Eines Abends, als die beiden Männer aus der Stadt kamen und die Eisenbahn verlassen hatten, auf der sie von London bis in die Nähe des Landsitzes gefahren waren, sahen sie sich auf der Station vergebens nach Margarethen um, welche ihnen bald zu Fuß bald zu Wagen bis hierher entgegen zu kommen pflegte. An die liebevolle Pünktlichkeit seiner Frau gewöhnt, fühlte Richard sich durch ihr Ausbleiben beunruhigt, und mit beschleunigten Schritten eilten sie durch das hüglig gewellte Terrain der Heimath zu, ohne daß es Anfangs zu einem Gespräche zwischen ihnen kommen wollte.
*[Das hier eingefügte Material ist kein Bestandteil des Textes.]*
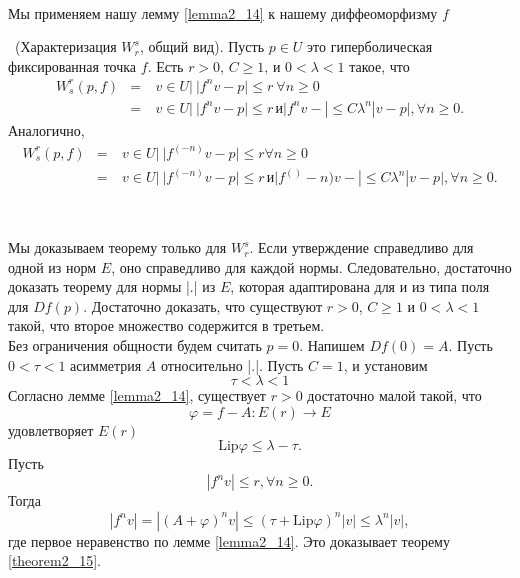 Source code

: \\ 
Мы применяем нашу лемму \ref{lemma2_14} к нашему диффеоморфизму $f$
\begin{theorem}
\label{theorem2_15} \ (Характеризация $W_r^s$, общий вид). Пусть $p \in U$ это гиперболическая фиксированная точка $f$. Есть $r > 0$, $C \geq 1$, и $0 < \lambda < 1$ такое, что
$$
\begin{array}{rclll}
W_s^r(p,f) & = & \ {v \in U | \ |f^n v - p| \leq r \ \forall n \geq 0 } \\
                   & = & \ {v \in U | \ |f^n v - p| \leq r \, и |f^n v - | \leq C \lambda^n|v - p|, \forall n \geq 0}.
\end{array} 
$$
Аналогично,
$$
\begin{array}{rclll}
W_s^r(p,f)         & = & \ {v \in U | \ |f^(-n) v - p| \leq r  \forall n \geq 0} \\
                   & = & \ {v \in U | \ |f^(-n) v - p| \leq r \, и |f^()-n) v - | \leq C \lambda^n|v - p|, \forall n \geq 0}.
\end{array} 
$$
\end{theorem}
\\
\begin{demo} 
Мы доказываем теорему только для $W_r^s$. Если утверждение справедливо для одной из норм $E$, оно справедливо для каждой нормы. Следовательно, достаточно доказать теорему для нормы |.| из $E$, которая адаптирована для и из типа поля для $Df(p)$. Достаточно доказать, что существуют $r > 0$, $C \geq 1$ и $ 0 < \lambda < 1$ такой, что второе множество содержится в третьем.
\\ Без ограничения общности будем считать $p = 0$. Напишем $Df(0) = A$. Пусть $0 < \tau < 1$ асимметрия $A$ относительно |.|. Пусть $C = 1$, и установим
$$
\tau < \lambda < 1
$$
Согласно лемме \ref{lemma2_14}, существует $r >0$ достаточно малой такой, что 
$$
\varphi = f - A : E(r) \to E
$$
удовлетворяет $E(r)$
$$
 \mathrm{Lip} \varphi \leq \lambda - \tau.
$$
Пусть
$$
|f^n v| \leq r, \forall n \geq 0.
$$
Тогда
$$
|f^n v| = |(A + \varphi)^n v| \leq (\tau +  \mathrm{Lip} \varphi)^n |v| \leq \lambda^n |v|,
$$
где первое неравенство по лемме \ref{lemma2_14}. Это доказывает теорему \ref{theorem2_15}.
\end{demo}

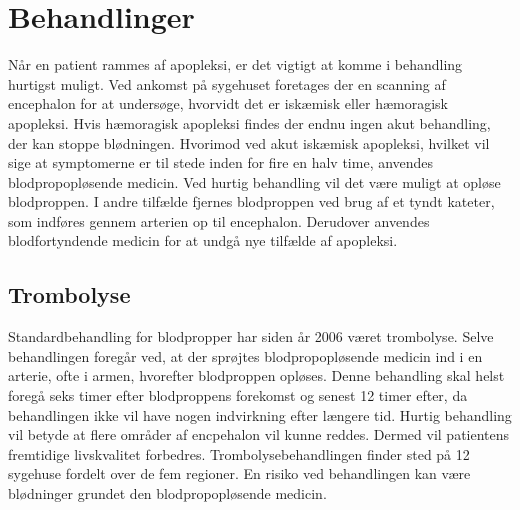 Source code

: \section{Behandlinger}
Når en patient rammes af apopleksi, er det vigtigt at komme i behandling hurtigst muligt. Ved ankomst på sygehuset foretages der en scanning af encephalon for at undersøge, hvorvidt det er iskæmisk eller hæmoragisk apopleksi. Hvis hæmoragisk apopleksi findes der endnu ingen akut behandling, der kan stoppe blødningen.\cite{Soenderborg2013} Hvorimod ved akut iskæmisk apopleksi, hvilket vil sige at symptomerne er til stede inden for fire en halv time, anvendes blodpropopløsende medicin. Ved hurtig behandling vil det være muligt at opløse blodproppen. I andre tilfælde fjernes blodproppen ved brug af et tyndt kateter, som indføres gennem arterien op til encephalon. Derudover anvendes blodfortyndende medicin for at undgå nye tilfælde af apopleksi. \cite{Hjerteforeningen2014, Kruuse2014a} 

%
\subsection{Trombolyse}
Standardbehandling for blodpropper har siden år 2006 været trombolyse. Selve behandlingen foregår ved, at der sprøjtes blodpropopløsende medicin ind i en arterie, ofte i armen, hvorefter blodproppen opløses. Denne behandling skal helst foregå seks timer efter blodproppens forekomst og senest 12 timer efter, da behandlingen ikke vil have nogen indvirkning efter længere tid. Hurtig behandling vil betyde at flere områder af encpehalon vil kunne reddes. Dermed vil patientens fremtidige livskvalitet forbedres. Trombolysebehandlingen finder sted på 12 sygehuse fordelt over de fem regioner. En risiko ved behandlingen kan være blødninger grundet den blodpropopløsende medicin. \cite{Hjernesagen2015b}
Richard war mit seinen Gedanken ausschließlich auf Weib und Kind gerichtet, und sie waren bereits eine Weile neben einander hergegangen, als er unerwartet ausrief: »Wie niedrig ist doch die Auffassung der Ehe, aus der der Begriff der Flitterwochen und des Honigmonates entstanden ist!«
»Wie kommst Du darauf?« fragte Georg.
»Ich dachte eben darüber nach,« erklärte Jener, »wie viele sprichwörtliche Gemeinplätze es giebt, die man auf Treu und Glauben hinnimmt, bis die eigene Erfahrung uns von ihrer Unhaltbarkeit überzeugt. Ueberall kann man die Behauptung aussprechen hören, daß der Besitz die Liebe ertödte, daß die Gewohnheit die Liebe stumpf mache und Gleichgültigkeit erzeuge, daß in den glücklichsten Ehen die Liebe sich in Freundschaft verwandeln müsse.«
»Und Du empfindest das nicht?« fragte Georg.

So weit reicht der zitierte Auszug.